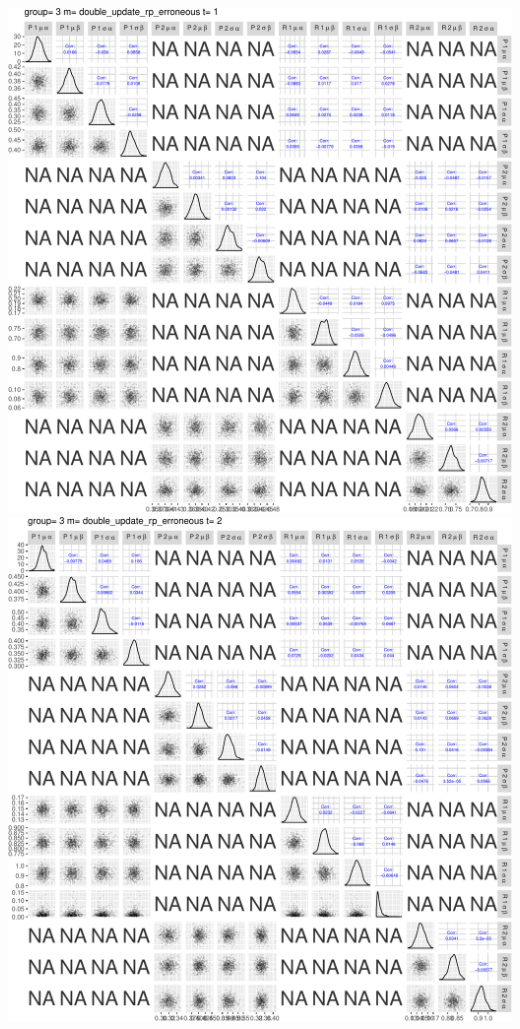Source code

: \documentclass[]{article}
\begin{document}
\includegraphics{compare_models_files/figure-latex/PairsPlots-19.pdf}
\includegraphics{compare_models_files/figure-latex/PairsPlots-20.pdf}
\end{document}
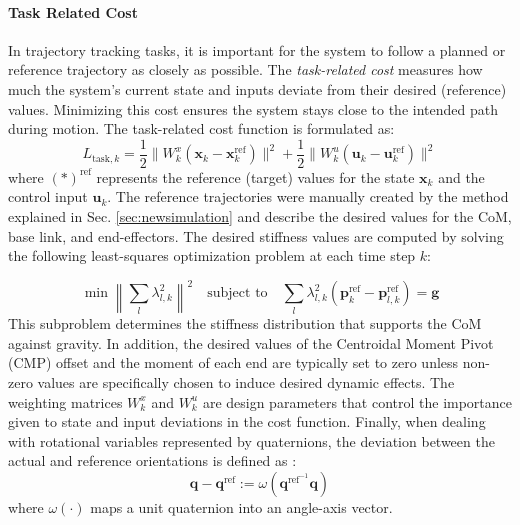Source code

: \documentclass[main.tex]{subfiles}
\begin{document}
\begin{sloppypar}
\paragraph{Task Related Cost}
In trajectory tracking tasks, it is important for the system to follow a planned or reference trajectory as closely as possible. The \textit{task-related cost} measures how much the system's current state and inputs deviate from their desired (reference) values. Minimizing this cost ensures the system stays close to the intended path during motion. The task-related cost function is formulated as:
\begin{equation}
L_{\text{task},k} = \frac{1}{2} \| W^x_k (\mathbf{x}_k - \mathbf{x}^{\text{ref}}_k) \|^2 + \frac{1}{2} \| W^u_k (\mathbf{u}_k - \mathbf{u}^{\text{ref}}_k) \|^2
\end{equation}
where $(\ast)^{\text{ref}}$ represents the reference (target) values for the state $\mathbf{x}_k$ and the control input $\mathbf{u}_k$. The reference trajectories were manually created by the method explained in Sec. \ref{sec:newsimulation} and describe the desired values for the CoM, base link, and end-effectors. The desired stiffness values are computed by solving the following least-squares optimization problem at each time step $k$:

\begin{equation}
\min \left\| \sum_l \lambda_{l,k}^2 \right\|^2 \quad \text{subject to} \quad \sum_l \lambda_{l,k}^2 (\mathbf{p}^{\text{ref}}_k - \mathbf{p}^{\text{ref}}_{l,k}) = \mathbf{g}
\end{equation}
This subproblem determines the stiffness distribution that supports the CoM against gravity. In addition, the desired values of the Centroidal Moment Pivot (CMP) offset and the moment of each end are typically set to zero unless non-zero values are specifically chosen to induce desired dynamic effects. The weighting matrices $W^x_k$ and $W^u_k$ are design parameters that control the importance given to state and input deviations in the cost function. Finally, when dealing with rotational variables represented by quaternions, the deviation between the actual and reference orientations is defined as :
\begin{equation}
\mathbf{q} - \mathbf{q}^{\text{ref}} := \omega(\mathbf{q}^{\text{ref}^{-1}} \mathbf{q})
\end{equation}
where $\omega(\cdot)$ maps a unit quaternion into an angle-axis vector.

\end{sloppypar}
\end{document}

— TASK ITEM —
Copy out all the data above exactly as written. Skip the pictures.

— SOLUTION TO THIS TASK —
Source code

: \documentclass[]{article}
\begin{document}
\includegraphics{compare_models_files/figure-latex/PairsPlots-19.pdf}
\includegraphics{compare_models_files/figure-latex/PairsPlots-20.pdf}
\end{document}
Source code

: \documentclass[main.tex]{subfiles}
\begin{document}
\begin{sloppypar}
\paragraph{Task Related Cost}
In trajectory tracking tasks, it is important for the system to follow a planned or reference trajectory as closely as possible. The \textit{task-related cost} measures how much the system's current state and inputs deviate from their desired (reference) values. Minimizing this cost ensures the system stays close to the intended path during motion. The task-related cost function is formulated as:
\begin{equation}
L_{\text{task},k} = \frac{1}{2} \| W^x_k (\mathbf{x}_k - \mathbf{x}^{\text{ref}}_k) \|^2 + \frac{1}{2} \| W^u_k (\mathbf{u}_k - \mathbf{u}^{\text{ref}}_k) \|^2
\end{equation}
where $(\ast)^{\text{ref}}$ represents the reference (target) values for the state $\mathbf{x}_k$ and the control input $\mathbf{u}_k$. The reference trajectories were manually created by the method explained in Sec. \ref{sec:newsimulation} and describe the desired values for the CoM, base link, and end-effectors. The desired stiffness values are computed by solving the following least-squares optimization problem at each time step $k$:

\begin{equation}
\min \left\| \sum_l \lambda_{l,k}^2 \right\|^2 \quad \text{subject to} \quad \sum_l \lambda_{l,k}^2 (\mathbf{p}^{\text{ref}}_k - \mathbf{p}^{\text{ref}}_{l,k}) = \mathbf{g}
\end{equation}
This subproblem determines the stiffness distribution that supports the CoM against gravity. In addition, the desired values of the Centroidal Moment Pivot (CMP) offset and the moment of each end are typically set to zero unless non-zero values are specifically chosen to induce desired dynamic effects. The weighting matrices $W^x_k$ and $W^u_k$ are design parameters that control the importance given to state and input deviations in the cost function. Finally, when dealing with rotational variables represented by quaternions, the deviation between the actual and reference orientations is defined as :
\begin{equation}
\mathbf{q} - \mathbf{q}^{\text{ref}} := \omega(\mathbf{q}^{\text{ref}^{-1}} \mathbf{q})
\end{equation}
where $\omega(\cdot)$ maps a unit quaternion into an angle-axis vector.

\end{sloppypar}
\end{document}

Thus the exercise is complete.